WHAT IS REQUIRED » Work out how many lines in the entries below contain the string "only". Reply with that figure alone.

* * *

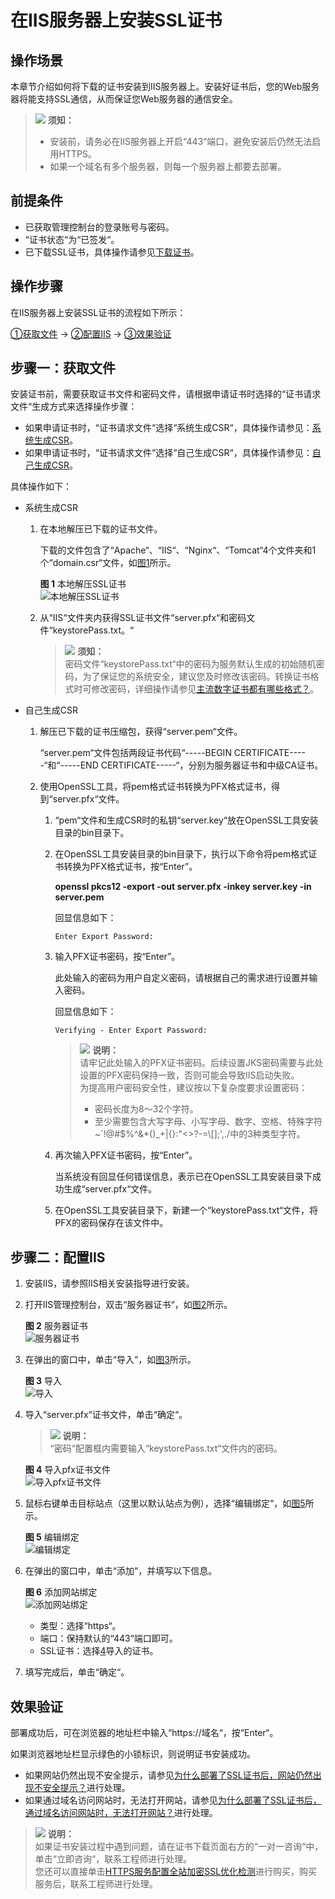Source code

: # 在IIS服务器上安装SSL证书<a name="ZH-CN_TOPIC_0171809253"></a>

## 操作场景<a name="section14208195416611"></a>

本章节介绍如何将下载的证书安装到IIS服务器上。安装好证书后，您的Web服务器将能支持SSL通信，从而保证您Web服务器的通信安全。

>![](public_sys-resources/icon-notice.gif) **须知：**   
>-   安装前，请务必在IIS服务器上开启“443“端口，避免安装后仍然无法启用HTTPS。  
>-   如果一个域名有多个服务器，则每一个服务器上都要去部署。  

## 前提条件<a name="section171927174218"></a>

-   已获取管理控制台的登录账号与密码。
-   “证书状态“为“已签发“。
-   已下载SSL证书，具体操作请参见[下载证书](下载证书.md)。

## 操作步骤<a name="section6411655151013"></a>

在IIS服务器上安装SSL证书的流程如下所示：

[①获取文件](#section742217010229)  →  [②配置IIS](#section1673412172217)  →  [③效果验证](#section6185131765211)

## 步骤一：获取文件<a name="section742217010229"></a>

安装证书前，需要获取证书文件和密码文件，请根据申请证书时选择的“证书请求文件“生成方式来选择操作步骤：

-   如果申请证书时，“证书请求文件“选择“系统生成CSR“，具体操作请参见：[系统生成CSR](#li11421229112212)。
-   如果申请证书时，“证书请求文件“选择“自己生成CSR“，具体操作请参见：[自己生成CSR](#li84352942216)。

具体操作如下：

-   <a name="li11421229112212"></a>系统生成CSR
    1.  在本地解压已下载的证书文件。

        下载的文件包含了“Apache“、“IIS“、“Nginx“、“Tomcat“4个文件夹和1个“domain.csr“文件，如[图1](#zh-cn_topic_0171809250_zh-cn_topic_0110866190_fdd76c20249e24d95b7a52872f72f84fd)所示。

        **图 1**  本地解压SSL证书<a name="zh-cn_topic_0171809250_zh-cn_topic_0110866190_fdd76c20249e24d95b7a52872f72f84fd"></a>  
        ![](figures/本地解压SSL证书.png "本地解压SSL证书")

    2.  从“IIS“文件夹内获得SSL证书文件“server.pfx“和密码文件“keystorePass.txt。“

        >![](public_sys-resources/icon-notice.gif) **须知：**   
        >密码文件“keystorePass.txt“中的密码为服务默认生成的初始随机密码，为了保证您的系统安全，建议您及时修改该密码。转换证书格式时可修改密码，详细操作请参见[主流数字证书都有哪些格式？](https://support.huaweicloud.com/scm_faq/scm_01_0054.html)。  


-   <a name="li84352942216"></a>自己生成CSR
    1.  解压已下载的证书压缩包，获得“server.pem“文件。

        “server.pem“文件包括两段证书代码“-----BEGIN CERTIFICATE-----“和“-----END CERTIFICATE-----“，分别为服务器证书和中级CA证书。

    2.  使用OpenSSL工具，将pem格式证书转换为PFX格式证书，得到“server.pfx“文件。
        1.  “pem“文件和生成CSR时的私钥“server.key“放在OpenSSL工具安装目录的bin目录下。
        2.  在OpenSSL工具安装目录的bin目录下，执行以下命令将pem格式证书转换为PFX格式证书，按“Enter”。

            **openssl pkcs12 -export -out server.pfx -inkey server.key -in server.pem**

            回显信息如下：

            ```
            Enter Export Password:
            ```

        3.  输入PFX证书密码，按“Enter”。

            此处输入的密码为用户自定义密码，请根据自己的需求进行设置并输入密码。

            回显信息如下：

            ```
            Verifying - Enter Export Password:
            ```

            >![](public_sys-resources/icon-note.gif) **说明：**   
            >请牢记此处输入的PFX证书密码。后续设置JKS密码需要与此处设置的PFX密码保持一致，否则可能会导致IIS启动失败。  
            >为提高用户密码安全性，建议按以下复杂度要求设置密码：  
            >-   密码长度为8～32个字符。  
            >-   至少需要包含大写字母、小写字母、数字、空格、特殊字符\~\`!@\#$%^&\*\(\)\_+|\{\}:"<\>?-=\\\[\];',./中的3种类型字符。  

        4.  再次输入PFX证书密码，按“Enter”。

            当系统没有回显任何错误信息，表示已在OpenSSL工具安装目录下成功生成“server.pfx“文件。

        5.  在OpenSSL工具安装目录下，新建一个“keystorePass.txt“文件，将PFX的密码保存在该文件中。



## 步骤二：配置IIS<a name="section1673412172217"></a>

1.  安装IIS，请参照IIS相关安装指导进行安装。
2.  打开IIS管理控制台，双击“服务器证书“，如[图2](#zh-cn_topic_0110866162_fdb03405d173b4801bfd78cc32b0a8db5)所示。

    **图 2**  服务器证书<a name="zh-cn_topic_0110866162_fdb03405d173b4801bfd78cc32b0a8db5"></a>  
    ![](figures/服务器证书.png "服务器证书")

3.  在弹出的窗口中，单击“导入“，如[图3](#zh-cn_topic_0110866162_f5d03b60479e049b69fcee536081c097f)所示。

    **图 3**  导入<a name="zh-cn_topic_0110866162_f5d03b60479e049b69fcee536081c097f"></a>  
    ![](figures/导入.png "导入")

4.  <a name="zh-cn_topic_0110866162_l339c789af23b4684bb037fe01033bc6c"></a>导入“server.pfx“证书文件，单击“确定“。

    >![](public_sys-resources/icon-note.gif) **说明：**   
    >“密码“配置框内需要输入“keystorePass.txt“文件内的密码。  

    **图 4**  导入pfx证书文件<a name="zh-cn_topic_0110866162_f124ab265d1a0449f898c1e9ef009adf0"></a>  
    ![](figures/导入pfx证书文件.png "导入pfx证书文件")

5.  鼠标右键单击目标站点（这里以默认站点为例），选择“编辑绑定“，如[图5](#zh-cn_topic_0110866162_fa67d82525d864c32a2e8629b1e51e9ae)所示。

    **图 5**  编辑绑定<a name="zh-cn_topic_0110866162_fa67d82525d864c32a2e8629b1e51e9ae"></a>  
    ![](figures/编辑绑定.png "编辑绑定")

6.  在弹出的窗口中，单击“添加“，并填写以下信息。

    **图 6**  添加网站绑定<a name="zh-cn_topic_0110866162_fa87fe74862bf4577beb6001afffd84bd"></a>  
    ![](figures/添加网站绑定.png "添加网站绑定")

    -   类型：选择“https“。
    -   端口：保持默认的“443“端口即可。
    -   SSL证书：选择[4](#zh-cn_topic_0110866162_l339c789af23b4684bb037fe01033bc6c)导入的证书。

7.  填写完成后，单击“确定“。

## 效果验证<a name="section6185131765211"></a>

部署成功后，可在浏览器的地址栏中输入“https://域名“，按“Enter“。

如果浏览器地址栏显示绿色的小锁标识，则说明证书安装成功。

-   如果网站仍然出现不安全提示，请参见[为什么部署了SSL证书后，网站仍然出现不安全提示？](https://support.huaweicloud.com/scm_faq/scm_01_0098.html)进行处理。
-   如果通过域名访问网站时，无法打开网站，请参见[为什么部署了SSL证书后，通过域名访问网站时，无法打开网站？](https://support.huaweicloud.com/scm_faq/scm_01_0099.html)进行处理。

>![](public_sys-resources/icon-note.gif) **说明：**   
>如果证书安装过程中遇到问题，请在证书下载页面右方的“一对一咨询“中，单击“立即咨询“，联系工程师进行处理。  
>您还可以直接单击[HTTPS服务配置全站加密SSL优化检测](https://market.huaweicloud.com/product/00301-120142-0--0)进行购买，购买服务后，联系工程师进行处理。  

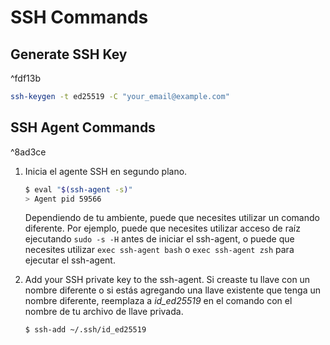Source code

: # SSH Commands

## Generate SSH Key

^fdf13b

```sh
ssh-keygen -t ed25519 -C "your_email@example.com"
```

## SSH Agent Commands

^8ad3ce

1.  Inicia el agente SSH en segundo plano.

    ```sh
    $ eval "$(ssh-agent -s)"
    > Agent pid 59566
    ```

    Dependiendo de tu ambiente, puede que necesites utilizar un comando diferente. Por ejemplo, puede que necesites utilizar acceso de raíz ejecutando `sudo -s -H` antes de iniciar el ssh-agent, o puede que necesites utilizar `exec ssh-agent bash` o `exec ssh-agent zsh` para ejecutar el ssh-agent.

2.  Add your SSH private key to the ssh-agent. Si creaste tu llave con un nombre diferente o si estás agregando una llave existente que tenga un nombre diferente, reemplaza a _id_ed25519_ en el comando con el nombre de tu archivo de llave privada.
  
    ```sh
    $ ssh-add ~/.ssh/id_ed25519
    ```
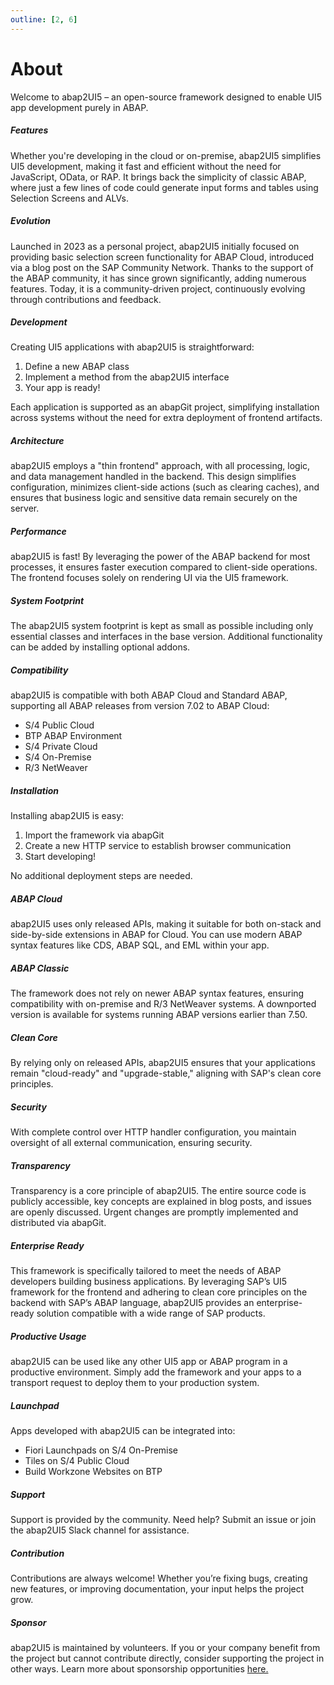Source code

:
 ```yaml
---
outline: [2, 6]
---
```

# About
Welcome to abap2UI5 – an open-source framework designed to enable UI5 app development purely in ABAP. 

##### Features
Whether you're developing in the cloud or on-premise, abap2UI5 simplifies UI5 development, making it fast and efficient without the need for JavaScript, OData, or RAP. It brings back the simplicity of classic ABAP, where just a few lines of code could generate input forms and tables using Selection Screens and ALVs.

##### Evolution
Launched in 2023 as a personal project, abap2UI5 initially focused on providing basic selection screen functionality for ABAP Cloud, introduced via a blog post on the SAP Community Network. Thanks to the support of the ABAP community, it has since grown significantly, adding numerous features. Today, it is a community-driven project, continuously evolving through contributions and feedback.

##### Development
Creating UI5 applications with abap2UI5 is straightforward:
1. Define a new ABAP class
2. Implement a method from the abap2UI5 interface
3. Your app is ready!

Each application is supported as an abapGit project, simplifying installation across systems without the need for extra deployment of frontend artifacts.

##### Architecture
abap2UI5 employs a "thin frontend" approach, with all processing, logic, and data management handled in the backend. This design simplifies configuration, minimizes client-side actions (such as clearing caches), and ensures that business logic and sensitive data remain securely on the server. 

##### Performance 
abap2UI5 is fast! By leveraging the power of the ABAP backend for most processes, it ensures faster execution compared to client-side operations. The frontend focuses solely on rendering UI via the UI5 framework.

##### System Footprint
The abap2UI5 system footprint is kept as small as possible including only essential classes and interfaces in the base version. Additional functionality can be added by installing optional addons.

##### Compatibility
abap2UI5 is compatible with both ABAP Cloud and Standard ABAP, supporting all ABAP releases from version 7.02 to ABAP Cloud:
* S/4 Public Cloud
* BTP ABAP Environment
* S/4 Private Cloud
* S/4 On-Premise
* R/3 NetWeaver

##### Installation
Installing abap2UI5 is easy:
1. Import the framework via abapGit
2. Create a new HTTP service to establish browser communication
3. Start developing!

No additional deployment steps are needed.

##### ABAP Cloud
abap2UI5 uses only released APIs, making it suitable for both on-stack and side-by-side extensions in ABAP for Cloud. You can use modern ABAP syntax features like CDS, ABAP SQL, and EML within your app.

##### ABAP Classic
The framework does not rely on newer ABAP syntax features, ensuring compatibility with on-premise and R/3 NetWeaver systems. A downported version is available for systems running ABAP versions earlier than 7.50.

##### Clean Core
By relying only on released APIs, abap2UI5 ensures that your applications remain "cloud-ready" and "upgrade-stable," aligning with SAP's clean core principles.

##### Security
With complete control over HTTP handler configuration, you maintain oversight of all external communication, ensuring security.

##### Transparency
Transparency is a core principle of abap2UI5. The entire source code is publicly accessible, key concepts are explained in blog posts, and issues are openly discussed. Urgent changes are promptly implemented and distributed via abapGit.

##### Enterprise Ready
This framework is specifically tailored to meet the needs of ABAP developers building business applications. By leveraging SAP’s UI5 framework for the frontend and adhering to clean core principles on the backend with SAP’s ABAP language, abap2UI5 provides an enterprise-ready solution compatible with a wide range of SAP products. 

##### Productive Usage
abap2UI5 can be used like any other UI5 app or ABAP program in a productive environment. Simply add the framework and your apps to a transport request to deploy them to your production system.

##### Launchpad
Apps developed with abap2UI5 can be integrated into:
* Fiori Launchpads on S/4 On-Premise
* Tiles on S/4 Public Cloud
* Build Workzone Websites on BTP

##### Support
Support is provided by the community. Need help? Submit an issue or join the abap2UI5 Slack channel for assistance.

##### Contribution
Contributions are always welcome! Whether you’re fixing bugs, creating new features, or improving documentation, your input helps the project grow.

##### Sponsor
abap2UI5 is maintained by volunteers. If you or your company benefit from the project but cannot contribute directly, consider supporting the project in other ways. Learn more about sponsorship opportunities [here.](/resources/sponsor)
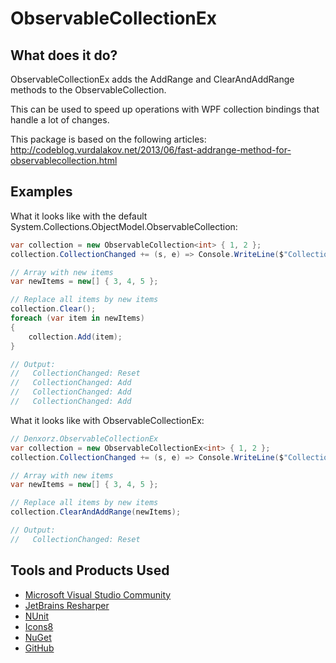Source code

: # ObservableCollectionEx

## What does it do?
ObservableCollectionEx adds the AddRange and ClearAndAddRange methods to the ObservableCollection.

This can be used to speed up operations with WPF collection bindings that handle a lot of changes.

This package is based on the following articles: 
http://codeblog.vurdalakov.net/2013/06/fast-addrange-method-for-observablecollection.html

## Examples

What it looks like with the default System.Collections.ObjectModel.ObservableCollection:

```C#
var collection = new ObservableCollection<int> { 1, 2 };
collection.CollectionChanged += (s, e) => Console.WriteLine($"CollectionChanged: {e.Action}");

// Array with new items
var newItems = new[] { 3, 4, 5 };

// Replace all items by new items
collection.Clear();
foreach (var item in newItems)
{
    collection.Add(item);
}

// Output:
//   CollectionChanged: Reset
//   CollectionChanged: Add
//   CollectionChanged: Add
//   CollectionChanged: Add
```

What it looks like with ObservableCollectionEx:

```C#
// Denxorz.ObservableCollectionEx
var collection = new ObservableCollectionEx<int> { 1, 2 };
collection.CollectionChanged += (s, e) => Console.WriteLine($"CollectionChanged: {e.Action}");

// Array with new items
var newItems = new[] { 3, 4, 5 };

// Replace all items by new items
collection.ClearAndAddRange(newItems);

// Output:
//   CollectionChanged: Reset
```

## Tools and Products Used

* [Microsoft Visual Studio Community](https://www.visualstudio.com)
* [JetBrains Resharper](https://www.jetbrains.com/resharper/)
* [NUnit](https://www.nunit.org/)
* [Icons8](https://icons8.com/)
* [NuGet](https://www.nuget.org/)
* [GitHub](https://github.com/)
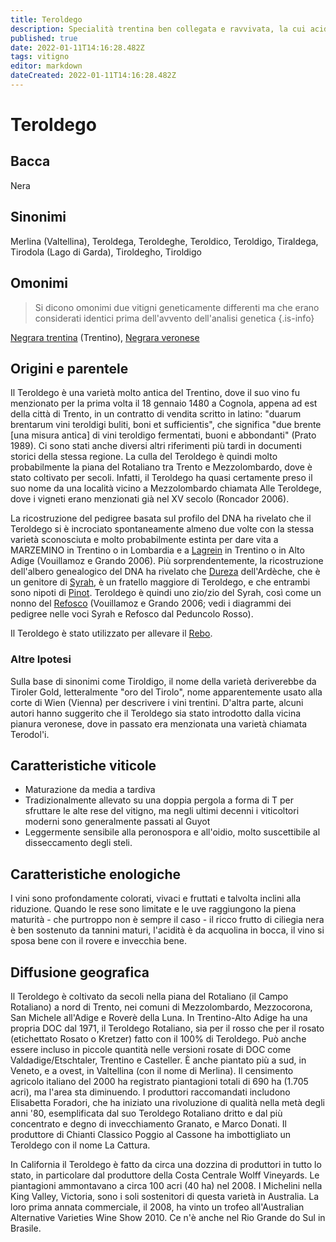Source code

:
 ```yaml
---
title: Teroldego
description: Specialità trentina ben collegata e ravvivata, la cui acidità necessita di una gestione attenta.
published: true
date: 2022-01-11T14:16:28.482Z
tags: vitigno
editor: markdown
dateCreated: 2022-01-11T14:16:28.482Z
---
```


# Teroldego

## Bacca
Nera

## Sinonimi
Merlina (Valtellina), Teroldega, Teroldeghe, Teroldico, Teroldigo, Tiraldega, Tirodola (Lago di Garda), Tiroldegho, Tiroldigo

## Omonimi
> Si dicono omonimi due vitigni geneticamente differenti ma che erano considerati identici prima dell'avvento dell'analisi genetica
{.is-info}

[Negrara trentina](/vitigni/Italia/bacca-nera/negrara-trentina) (Trentino), [Negrara veronese](/vitigni/Italia/bacca-nera/negrara-veronese) 

## Origini e parentele
Il Teroldego è una varietà molto antica del Trentino, dove il suo vino fu menzionato per la prima volta il 18 gennaio 1480 a Cognola, appena ad est della città di Trento, in un contratto di vendita scritto in latino: "duarum brentarum vini teroldigi buliti, boni et sufficientis", che significa "due brente [una misura antica] di vini teroldigo fermentati, buoni e abbondanti" (Prato 1989). Ci sono stati anche diversi altri riferimenti più tardi in documenti storici della stessa regione. La culla del Teroldego è quindi molto probabilmente la piana del Rotaliano tra Trento e Mezzolombardo, dove è stato coltivato per secoli. Infatti, il Teroldego ha quasi certamente preso il suo nome da una località vicino a Mezzolombardo chiamata Alle Teroldege, dove i vigneti erano menzionati già nel XV secolo (Roncador 2006).

La ricostruzione del pedigree basata sul profilo del DNA ha rivelato che il Teroldego si è incrociato spontaneamente almeno due volte con la stessa varietà sconosciuta e molto probabilmente estinta per dare vita a MARZEMINO in Trentino o in Lombardia e a [Lagrein](/vitigni/Italia/bacca-nera/lagrein) in Trentino o in Alto Adige (Vouillamoz e Grando 2006). Più sorprendentemente, la ricostruzione dell'albero genealogico del DNA ha rivelato che [Dureza](/vitigni/Francia/bacca-nera/dureza) dell'Ardèche, che è un genitore di [Syrah](/vitigni/Francia/bacca-nera/syrah), è un fratello maggiore di Teroldego, e che entrambi sono nipoti di [Pinot](/vitigni/Francia/bacca-nera/pinot). Teroldego è quindi uno zio/zio del Syrah, così come un nonno del [Refosco](/vitigni/Italia/bacca-nera/refosco-dal-peduncolo-rosso) (Vouillamoz e Grando 2006; vedi i diagrammi dei pedigree nelle voci Syrah e Refosco dal Peduncolo Rosso).

Il Teroldego è stato utilizzato per allevare il [Rebo](/vitigni/Italia/bacca-nera/rebo).

### Altre Ipotesi


Sulla base di sinonimi come Tiroldigo, il nome della varietà deriverebbe da Tiroler Gold, letteralmente "oro del Tirolo", nome apparentemente usato alla corte di Wien (Vienna) per descrivere i vini trentini. D'altra parte, alcuni autori hanno suggerito che il Teroldego sia stato introdotto dalla vicina pianura veronese, dove in passato era menzionata una varietà chiamata Terodol'i.

## Caratteristiche viticole
- Maturazione da media a tardiva
- Tradizionalmente allevato su una doppia pergola a forma di T per sfruttare le alte rese del vitigno, ma negli ultimi decenni i viticoltori moderni sono generalmente passati al Guyot
- Leggermente sensibile alla peronospora e all'oidio, molto suscettibile al disseccamento degli steli.

## Caratteristiche enologiche

I vini sono profondamente colorati, vivaci e fruttati e talvolta inclini alla riduzione. Quando le rese sono limitate e le uve raggiungono la piena maturità - che purtroppo non è sempre il caso - il ricco frutto di ciliegia nera è ben sostenuto da tannini maturi, l'acidità è da acquolina in bocca, il vino si sposa bene con il rovere e invecchia bene.

## Diffusione geografica

Il Teroldego è coltivato da secoli nella piana del Rotaliano (il Campo Rotaliano) a nord di Trento, nei comuni di Mezzolombardo, Mezzocorona, San Michele all'Adige e Roverè della Luna. In Trentino-Alto Adige ha una propria DOC dal 1971, il Teroldego Rotaliano, sia per il rosso che per il rosato (etichettato Rosato o Kretzer) fatto con il 100% di Teroldego. Può anche essere incluso in piccole quantità nelle versioni rosate di DOC come Valdadige/Etschtaler, Trentino e Casteller. È anche piantato più a sud, in Veneto, e a ovest, in Valtellina (con il nome di Merlina). Il censimento agricolo italiano del 2000 ha registrato piantagioni totali di 690 ha (1.705 acri), ma l'area sta diminuendo. I produttori raccomandati includono Elisabetta Foradori, che ha iniziato una rivoluzione di qualità nella metà degli anni '80, esemplificata dal suo Teroldego Rotaliano dritto e dal più concentrato e degno di invecchiamento Granato, e Marco Donati. Il produttore di Chianti Classico Poggio al Cassone ha imbottigliato un Teroldego con il nome La Cattura.

In California il Teroldego è fatto da circa una dozzina di produttori in tutto lo stato, in particolare dal produttore della Costa Centrale Wolff Vineyards. Le piantagioni ammontavano a circa 100 acri (40 ha) nel 2008. I Michelini nella King Valley, Victoria, sono i soli sostenitori di questa varietà in Australia. La loro prima annata commerciale, il 2008, ha vinto un trofeo all'Australian Alternative Varieties Wine Show 2010. Ce n'è anche nel Rio Grande do Sul in Brasile.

* * *

RESPONSE TO THE EXERCISE » 3